What is required
Work out how many lines of the listing hold "Three" and return that number by itself.
:: Material to process ::
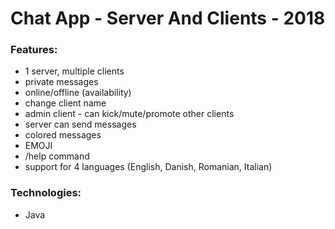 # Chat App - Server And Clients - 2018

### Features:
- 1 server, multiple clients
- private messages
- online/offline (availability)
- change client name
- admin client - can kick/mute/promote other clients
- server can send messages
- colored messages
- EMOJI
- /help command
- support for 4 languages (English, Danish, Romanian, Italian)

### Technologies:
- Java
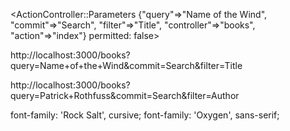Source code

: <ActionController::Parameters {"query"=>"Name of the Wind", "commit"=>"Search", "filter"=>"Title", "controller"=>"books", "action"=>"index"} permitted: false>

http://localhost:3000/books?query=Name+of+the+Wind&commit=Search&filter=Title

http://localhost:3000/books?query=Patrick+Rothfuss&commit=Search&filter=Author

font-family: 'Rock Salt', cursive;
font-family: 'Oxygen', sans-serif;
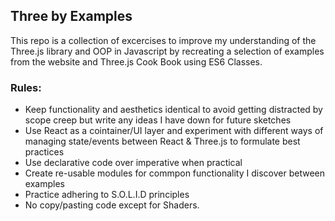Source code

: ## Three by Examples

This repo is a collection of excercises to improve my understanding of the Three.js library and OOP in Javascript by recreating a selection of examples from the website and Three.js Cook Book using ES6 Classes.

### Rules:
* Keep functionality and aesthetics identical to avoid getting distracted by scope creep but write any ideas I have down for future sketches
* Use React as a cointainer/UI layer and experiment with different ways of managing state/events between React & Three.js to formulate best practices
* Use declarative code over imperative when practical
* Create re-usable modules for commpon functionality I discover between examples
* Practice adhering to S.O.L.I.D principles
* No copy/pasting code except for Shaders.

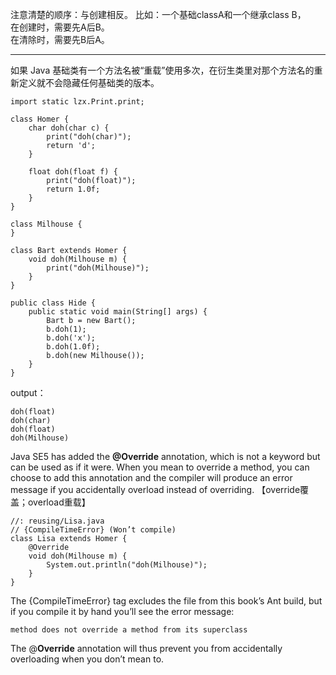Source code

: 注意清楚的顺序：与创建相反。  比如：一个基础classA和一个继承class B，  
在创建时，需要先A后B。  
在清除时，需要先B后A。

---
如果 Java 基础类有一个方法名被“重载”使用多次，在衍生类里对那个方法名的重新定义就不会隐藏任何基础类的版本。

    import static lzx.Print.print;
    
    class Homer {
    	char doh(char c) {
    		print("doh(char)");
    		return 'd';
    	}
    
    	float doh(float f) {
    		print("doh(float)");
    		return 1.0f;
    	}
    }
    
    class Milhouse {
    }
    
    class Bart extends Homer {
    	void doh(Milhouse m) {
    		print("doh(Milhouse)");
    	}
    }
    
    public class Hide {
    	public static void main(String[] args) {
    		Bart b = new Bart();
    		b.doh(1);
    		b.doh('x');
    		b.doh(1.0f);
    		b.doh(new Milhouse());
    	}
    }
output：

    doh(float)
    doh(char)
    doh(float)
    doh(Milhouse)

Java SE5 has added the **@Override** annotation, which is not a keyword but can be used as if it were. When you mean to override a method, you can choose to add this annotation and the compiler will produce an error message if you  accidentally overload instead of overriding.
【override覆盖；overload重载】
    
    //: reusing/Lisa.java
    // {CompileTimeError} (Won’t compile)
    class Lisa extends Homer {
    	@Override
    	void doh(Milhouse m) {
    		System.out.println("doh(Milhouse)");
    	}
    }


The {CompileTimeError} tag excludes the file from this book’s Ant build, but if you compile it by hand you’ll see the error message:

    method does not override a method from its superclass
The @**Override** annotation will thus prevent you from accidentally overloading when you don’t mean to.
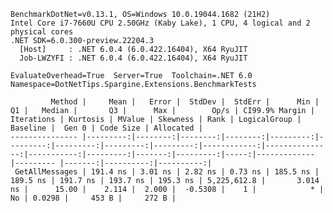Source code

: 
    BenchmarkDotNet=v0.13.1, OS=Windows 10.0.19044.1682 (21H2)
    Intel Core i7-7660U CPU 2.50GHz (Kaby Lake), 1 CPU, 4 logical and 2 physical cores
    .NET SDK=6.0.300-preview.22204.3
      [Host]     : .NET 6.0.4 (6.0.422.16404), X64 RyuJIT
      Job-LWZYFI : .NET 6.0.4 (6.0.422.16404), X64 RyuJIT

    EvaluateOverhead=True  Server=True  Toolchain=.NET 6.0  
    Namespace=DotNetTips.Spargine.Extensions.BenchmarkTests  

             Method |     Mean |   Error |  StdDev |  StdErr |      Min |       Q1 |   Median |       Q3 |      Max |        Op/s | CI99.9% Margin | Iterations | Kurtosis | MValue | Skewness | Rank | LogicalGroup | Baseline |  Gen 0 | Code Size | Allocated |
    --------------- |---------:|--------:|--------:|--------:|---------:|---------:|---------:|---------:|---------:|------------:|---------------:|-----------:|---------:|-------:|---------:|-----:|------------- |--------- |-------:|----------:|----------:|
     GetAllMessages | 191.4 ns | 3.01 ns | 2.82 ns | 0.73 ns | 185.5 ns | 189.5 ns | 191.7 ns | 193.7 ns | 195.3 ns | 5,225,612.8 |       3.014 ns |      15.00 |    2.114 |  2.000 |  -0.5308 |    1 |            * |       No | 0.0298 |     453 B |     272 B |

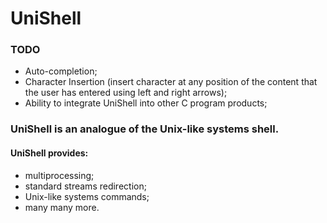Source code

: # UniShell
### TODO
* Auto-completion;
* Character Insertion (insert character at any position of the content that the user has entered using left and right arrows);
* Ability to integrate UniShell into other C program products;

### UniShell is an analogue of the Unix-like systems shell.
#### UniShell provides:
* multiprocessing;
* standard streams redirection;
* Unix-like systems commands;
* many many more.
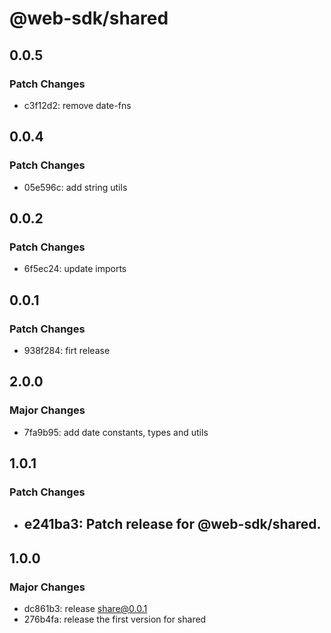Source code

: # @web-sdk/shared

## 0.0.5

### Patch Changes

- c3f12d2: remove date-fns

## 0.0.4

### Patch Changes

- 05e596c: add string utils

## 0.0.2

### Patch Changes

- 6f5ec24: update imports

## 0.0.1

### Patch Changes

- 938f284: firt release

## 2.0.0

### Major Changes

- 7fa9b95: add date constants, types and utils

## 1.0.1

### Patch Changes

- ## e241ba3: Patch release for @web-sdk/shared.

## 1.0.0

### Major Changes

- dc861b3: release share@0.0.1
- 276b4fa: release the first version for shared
:::
Answer to this problem
3